Kilogramm Physikalisch-Technische Bundesanstalt (PTB)

Wissenschaftler der Braunschweiger Physikalisch-Technischen Bundesanstalt (PTB) versuchen mit einem Kugelexperiment, das Kilogramm durch die Anzahl von Atomen einer bestimmten Sorte festzulegen. Dazu sollen im Rahmen des Avogadro Projekts die Atome einer ein Kilogramm schweren Kugel aus Silizium abgezählt werden.

(Foto: AFP)

Dieser nahezu perfekte geometrische Körper befindet sich im Labor der Braunschweiger Physikalisch-Technischen Bundesanstalt (PTB). Sie ist dort in den Händen von Metrologen, Wissenschaftlern also, die sich mit dem Messen befassen. In diesem Fall arbeiten sie an einer neuen Festlegung des Kilogramms.
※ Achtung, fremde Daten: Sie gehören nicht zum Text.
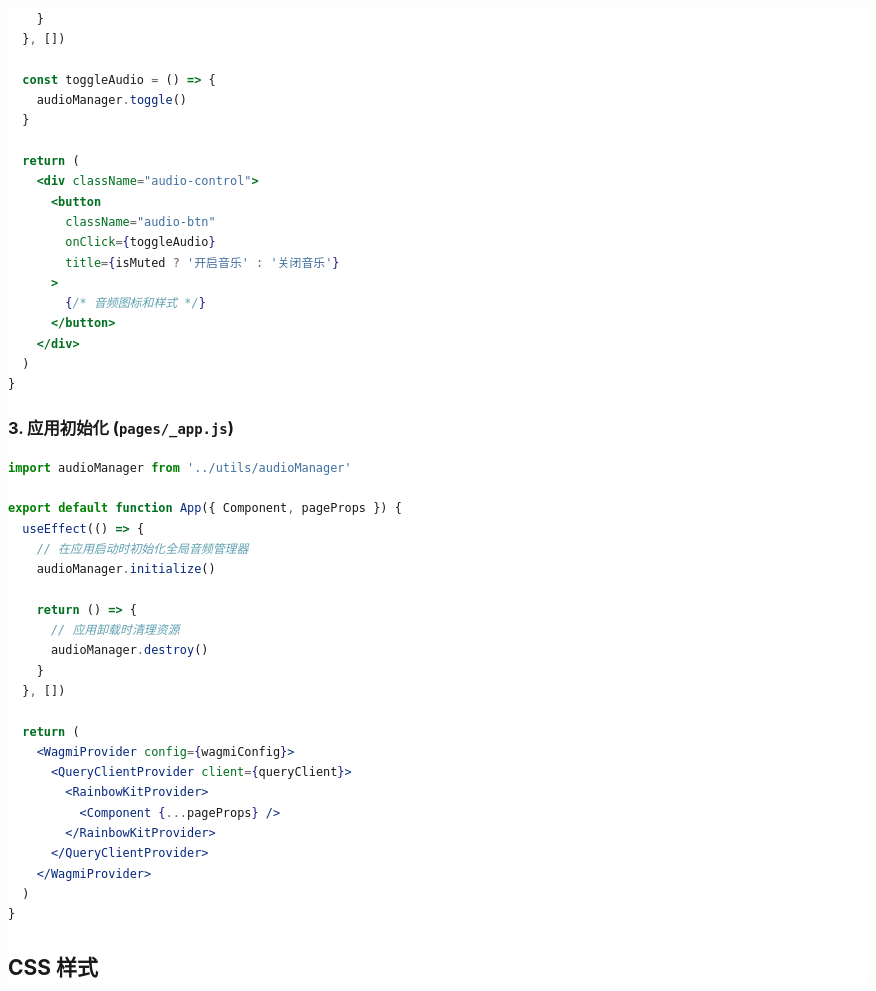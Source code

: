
 ```jsx
    }
  }, [])

  const toggleAudio = () => {
    audioManager.toggle()
  }

  return (
    <div className="audio-control">
      <button 
        className="audio-btn" 
        onClick={toggleAudio} 
        title={isMuted ? '开启音乐' : '关闭音乐'}
      >
        {/* 音频图标和样式 */}
      </button>
    </div>
  )
}
```

### 3. 应用初始化 (`pages/_app.js`)

```jsx
import audioManager from '../utils/audioManager'

export default function App({ Component, pageProps }) {
  useEffect(() => {
    // 在应用启动时初始化全局音频管理器
    audioManager.initialize()
    
    return () => {
      // 应用卸载时清理资源
      audioManager.destroy()
    }
  }, [])

  return (
    <WagmiProvider config={wagmiConfig}>
      <QueryClientProvider client={queryClient}>
        <RainbowKitProvider>
          <Component {...pageProps} />
        </RainbowKitProvider>
      </QueryClientProvider>
    </WagmiProvider>
  )
}
```

## CSS 样式
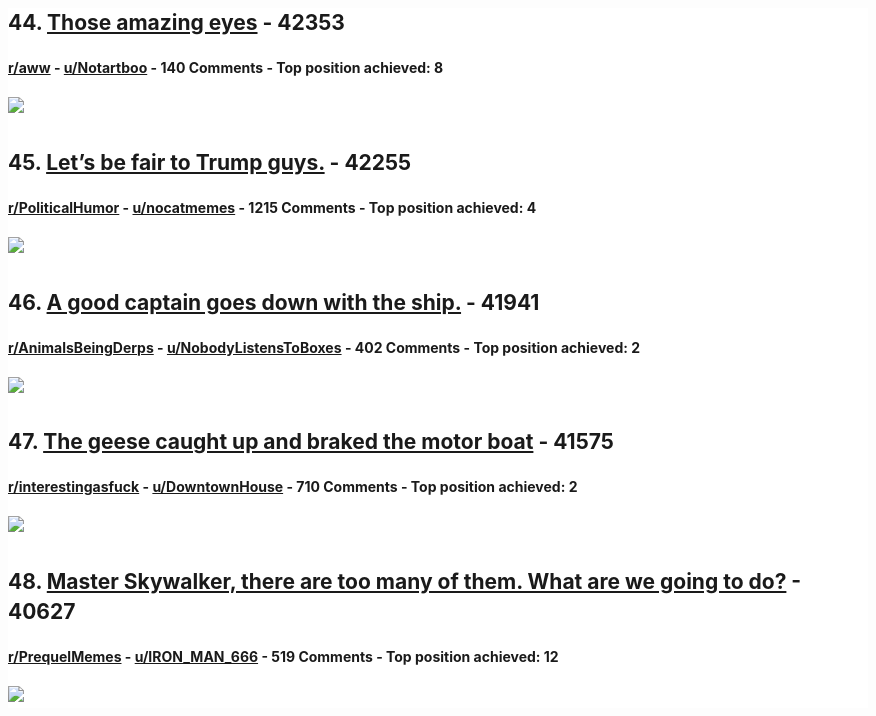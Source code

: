 ## 44. [Those amazing eyes](http://reddit.com/r/aww/comments/lujxj6/those_amazing_eyes/) - 42353
#### [r/aww](http://reddit.com/r/aww) - [u/Notartboo](http://reddit.com/u/Notartboo) - 140 Comments - Top position achieved: 8

<a href="https://v.redd.it/ch2qnouzv8k61"><img src="https://b.thumbs.redditmedia.com/tAdR61rFdFA9l-G3Xqq8aBMz-TdKhQn9cc1zJabB2LA.jpg"></img></a>

## 45. [Let’s be fair to Trump guys.](http://reddit.com/r/PoliticalHumor/comments/lusc1y/lets_be_fair_to_trump_guys/) - 42255
#### [r/PoliticalHumor](http://reddit.com/r/PoliticalHumor) - [u/nocatmemes](http://reddit.com/u/nocatmemes) - 1215 Comments - Top position achieved: 4

<a href="https://i.redd.it/rt557693oak61.jpg"><img src="https://b.thumbs.redditmedia.com/G2jauu0h089ImG0NI7Mi7LeaWTjFYR8gUghrOo9dTNU.jpg"></img></a>

## 46. [A good captain goes down with the ship.](http://reddit.com/r/AnimalsBeingDerps/comments/lunekh/a_good_captain_goes_down_with_the_ship/) - 41941
#### [r/AnimalsBeingDerps](http://reddit.com/r/AnimalsBeingDerps) - [u/NobodyListensToBoxes](http://reddit.com/u/NobodyListensToBoxes) - 402 Comments - Top position achieved: 2

<a href="https://gfycat.com/positiveunimportantapisdorsatalaboriosa"><img src="https://a.thumbs.redditmedia.com/a5rKwohvKhDM73IiUEFTH90eZfGsb_Emal79J_CHQP0.jpg"></img></a>

## 47. [The geese caught up and braked the motor boat](http://reddit.com/r/interestingasfuck/comments/luc9mg/the_geese_caught_up_and_braked_the_motor_boat/) - 41575
#### [r/interestingasfuck](http://reddit.com/r/interestingasfuck) - [u/DowntownHouse](http://reddit.com/u/DowntownHouse) - 710 Comments - Top position achieved: 2

<a href="https://gfycat.com/contentbitteralligator"><img src="https://a.thumbs.redditmedia.com/6LCng9yoE-cUXeMhSKKYQ9MSgiVwcwx1xE0uCtLhd80.jpg"></img></a>

## 48. [Master Skywalker, there are too many of them. What are we going to do?](http://reddit.com/r/PrequelMemes/comments/lui2il/master_skywalker_there_are_too_many_of_them_what/) - 40627
#### [r/PrequelMemes](http://reddit.com/r/PrequelMemes) - [u/IRON_MAN_666](http://reddit.com/u/IRON_MAN_666) - 519 Comments - Top position achieved: 12

<a href="https://i.redd.it/1jjccpj7h8k61.jpg"><img src="https://b.thumbs.redditmedia.com/aMXdb0PSZed6t2fvtHXEXkIePNFGTQoyuoCWg164Ywg.jpg"></img></a>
Die derzeit gültige Definition der Maßeinheit von Masse sollte ihrer Ansicht nach so schnell wie möglich der Vergangenheit angehören. Als einzige der sieben Basiseinheiten der Physik wird das Kilogramm nämlich noch immer, so wie es im 19. Jahrhundert eingeführt wurde, mit einem realen Gegenstand definiert: einem Zylinder aus Platin und Iridium, 39 Millimeter hoch und 39 Millimeter im Durchmesser, der im Keller des Bureau International des Poids et Mesures (BIPM) nahe Paris aufbewahrt wird.

Ein Kilogramm ist per Definition die Masse dieses Gewichtsstücks. Waagen in aller Welt werden anhand von möglichst exakten Kopien dieses Prototyps geeicht, die sich im Besitz der nationalen metrologischen Institute befinden, in Deutschland ist das die PTB. Ginge das Urkilogramm von Paris verloren, so kämen die Menschen im Alltag zwar weiterhin zurecht, doch die Physik stünde vor einem Scherbenhaufen. Denn es gäbe keine Definition für das Kilogramm mehr. Auf Dauer würde es Unterschiede geben, ein Kilo in Deutschland wäre dann vielleicht ein bisschen weniger als in Japan.

Um das zu verhindern, wird das Urkilogramm nur selten aus seinem Safe geholt, wo es unter mehreren Glashauben steht. Nur zweimal geschah dies seit Inkrafttreten der Kilogramm-Definition im Jahr 1889 - um die Übereinstimmung mit seinen Doppelgängern aus aller Welt zu überprüfen und "alles wieder in Harmonie zu bringen", wie Richard Davis sagt, der mehr als 20 Jahre lang Hüter des Urkilogramms war. Dabei zeigte sich: Die Masse fast aller der etwa 40 Kopien hat im Lauf der Jahre im Vergleich zum Pariser Prototyp zugenommen, wenn auch nur um die Winzigkeit von einigen Millionstel Gramm.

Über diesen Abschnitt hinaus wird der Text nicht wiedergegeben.